*About this exercise:*
Output every entry below exactly, without its pictures.

*Supplied data:*
--------------------------------------------------

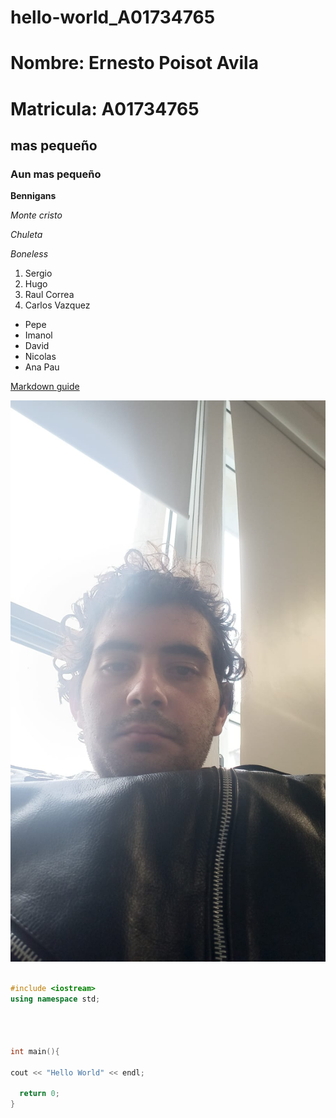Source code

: # hello-world_A01734765
# Nombre: Ernesto Poisot Avila
# Matricula: A01734765
## mas pequeño
### Aun mas pequeño






**Bennigans**

*Monte cristo*

*Chuleta*

*Boneless*

1. Sergio
2. Hugo
3. Raul Correa
4. Carlos Vazquez

- Pepe
- Imanol
- David
- Nicolas
- Ana Pau

[Markdown guide](https://www.markdownguide.org/cheat-sheet/)

![alt text](imagen.jpeg)

```c++

#include <iostream>
using namespace std;




int main(){

cout << "Hello World" << endl;

  return 0;
}

```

--------------------------------------------------

*Task solution:*
Source code

: # hello-world_A01734765
# Nombre: Ernesto Poisot Avila
# Matricula: A01734765
## mas pequeño
### Aun mas pequeño






**Bennigans**

*Monte cristo*

*Chuleta*

*Boneless*

1. Sergio
2. Hugo
3. Raul Correa
4. Carlos Vazquez

- Pepe
- Imanol
- David
- Nicolas
- Ana Pau

[Markdown guide](https://www.markdownguide.org/cheat-sheet/)

![alt text](imagen.jpeg)

```c++

#include <iostream>
using namespace std;




int main(){

cout << "Hello World" << endl;

  return 0;
}

```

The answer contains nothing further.